• **EXERCISE INSTRUCTIONS**: Below are the entries. Transcribe exactly the lines from the one with "#### By **Uriel" through the one with "start button.** |", ends included, and leave out all others.

• **SOURCE RECORDS**:
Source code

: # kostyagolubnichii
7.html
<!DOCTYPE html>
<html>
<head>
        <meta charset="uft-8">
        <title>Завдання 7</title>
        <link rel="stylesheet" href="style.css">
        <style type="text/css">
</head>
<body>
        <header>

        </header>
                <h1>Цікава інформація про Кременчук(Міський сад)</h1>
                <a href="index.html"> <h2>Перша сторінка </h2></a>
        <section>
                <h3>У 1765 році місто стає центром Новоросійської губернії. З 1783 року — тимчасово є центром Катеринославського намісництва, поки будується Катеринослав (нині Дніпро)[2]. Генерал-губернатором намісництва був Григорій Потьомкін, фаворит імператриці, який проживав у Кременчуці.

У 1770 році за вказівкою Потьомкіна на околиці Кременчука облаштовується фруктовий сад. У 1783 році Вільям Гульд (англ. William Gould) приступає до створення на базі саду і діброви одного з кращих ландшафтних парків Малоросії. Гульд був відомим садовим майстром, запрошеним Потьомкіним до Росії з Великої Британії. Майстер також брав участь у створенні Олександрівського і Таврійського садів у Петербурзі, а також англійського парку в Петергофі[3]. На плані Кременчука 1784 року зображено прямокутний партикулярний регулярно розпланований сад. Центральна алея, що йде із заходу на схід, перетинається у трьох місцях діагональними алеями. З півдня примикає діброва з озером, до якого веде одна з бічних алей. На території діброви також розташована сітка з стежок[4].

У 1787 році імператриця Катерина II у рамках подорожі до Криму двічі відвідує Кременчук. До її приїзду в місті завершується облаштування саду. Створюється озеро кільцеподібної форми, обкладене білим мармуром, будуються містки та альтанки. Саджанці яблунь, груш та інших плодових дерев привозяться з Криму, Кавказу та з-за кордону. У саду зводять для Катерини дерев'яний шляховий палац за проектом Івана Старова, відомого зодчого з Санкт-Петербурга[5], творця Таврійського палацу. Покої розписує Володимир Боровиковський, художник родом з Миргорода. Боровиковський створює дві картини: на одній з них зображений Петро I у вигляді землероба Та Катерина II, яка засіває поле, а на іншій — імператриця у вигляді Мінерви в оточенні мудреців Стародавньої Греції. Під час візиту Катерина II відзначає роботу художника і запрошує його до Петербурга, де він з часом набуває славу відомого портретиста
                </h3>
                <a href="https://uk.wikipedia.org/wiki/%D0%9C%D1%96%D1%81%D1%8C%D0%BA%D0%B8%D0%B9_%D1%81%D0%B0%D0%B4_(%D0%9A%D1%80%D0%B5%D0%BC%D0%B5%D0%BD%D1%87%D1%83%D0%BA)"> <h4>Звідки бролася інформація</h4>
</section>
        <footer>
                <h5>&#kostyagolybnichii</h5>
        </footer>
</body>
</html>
---
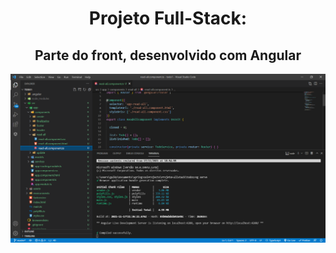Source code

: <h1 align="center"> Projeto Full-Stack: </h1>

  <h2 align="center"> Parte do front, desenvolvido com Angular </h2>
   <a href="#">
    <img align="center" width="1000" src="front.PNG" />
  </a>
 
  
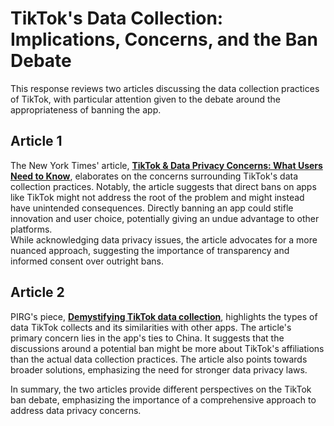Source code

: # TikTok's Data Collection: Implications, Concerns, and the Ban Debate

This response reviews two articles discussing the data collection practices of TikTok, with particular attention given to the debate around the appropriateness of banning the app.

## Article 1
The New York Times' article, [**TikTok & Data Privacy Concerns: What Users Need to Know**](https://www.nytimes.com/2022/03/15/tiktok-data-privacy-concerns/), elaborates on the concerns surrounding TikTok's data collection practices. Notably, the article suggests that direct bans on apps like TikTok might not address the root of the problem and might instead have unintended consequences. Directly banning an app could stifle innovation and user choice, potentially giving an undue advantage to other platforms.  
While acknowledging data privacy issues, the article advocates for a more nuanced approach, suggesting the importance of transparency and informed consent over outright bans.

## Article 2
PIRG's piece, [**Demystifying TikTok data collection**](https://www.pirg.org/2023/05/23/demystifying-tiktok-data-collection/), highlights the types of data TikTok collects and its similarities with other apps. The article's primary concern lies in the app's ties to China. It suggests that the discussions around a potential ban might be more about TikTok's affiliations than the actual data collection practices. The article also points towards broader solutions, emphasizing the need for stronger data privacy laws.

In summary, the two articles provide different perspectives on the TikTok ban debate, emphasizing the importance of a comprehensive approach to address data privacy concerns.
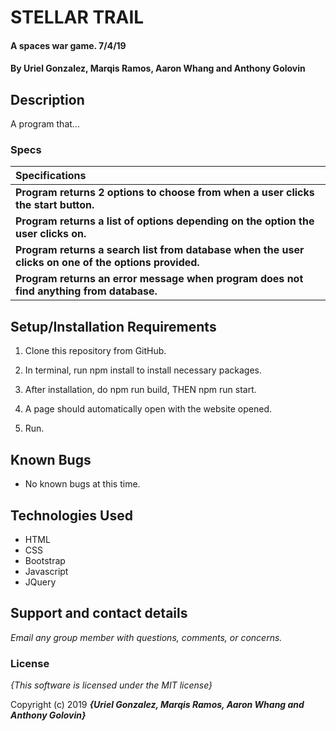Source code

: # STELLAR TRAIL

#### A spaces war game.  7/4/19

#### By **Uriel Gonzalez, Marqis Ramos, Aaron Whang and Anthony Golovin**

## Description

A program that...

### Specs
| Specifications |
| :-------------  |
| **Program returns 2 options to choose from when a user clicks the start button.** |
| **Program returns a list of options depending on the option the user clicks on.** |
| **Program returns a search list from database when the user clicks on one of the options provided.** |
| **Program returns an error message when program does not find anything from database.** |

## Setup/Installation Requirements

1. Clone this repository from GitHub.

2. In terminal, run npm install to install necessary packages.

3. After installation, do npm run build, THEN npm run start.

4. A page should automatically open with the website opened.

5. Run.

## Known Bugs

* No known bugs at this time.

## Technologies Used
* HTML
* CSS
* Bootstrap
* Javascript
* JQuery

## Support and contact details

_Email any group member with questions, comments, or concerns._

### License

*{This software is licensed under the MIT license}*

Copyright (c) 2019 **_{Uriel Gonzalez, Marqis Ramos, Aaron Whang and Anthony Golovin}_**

• **EXERCISE SOLUTION**:
#### By **Uriel Gonzalez, Marqis Ramos, Aaron Whang and Anthony Golovin**

## Description

A program that...

### Specs
| Specifications |
| :-------------  |
| **Program returns 2 options to choose from when a user clicks the start button.** |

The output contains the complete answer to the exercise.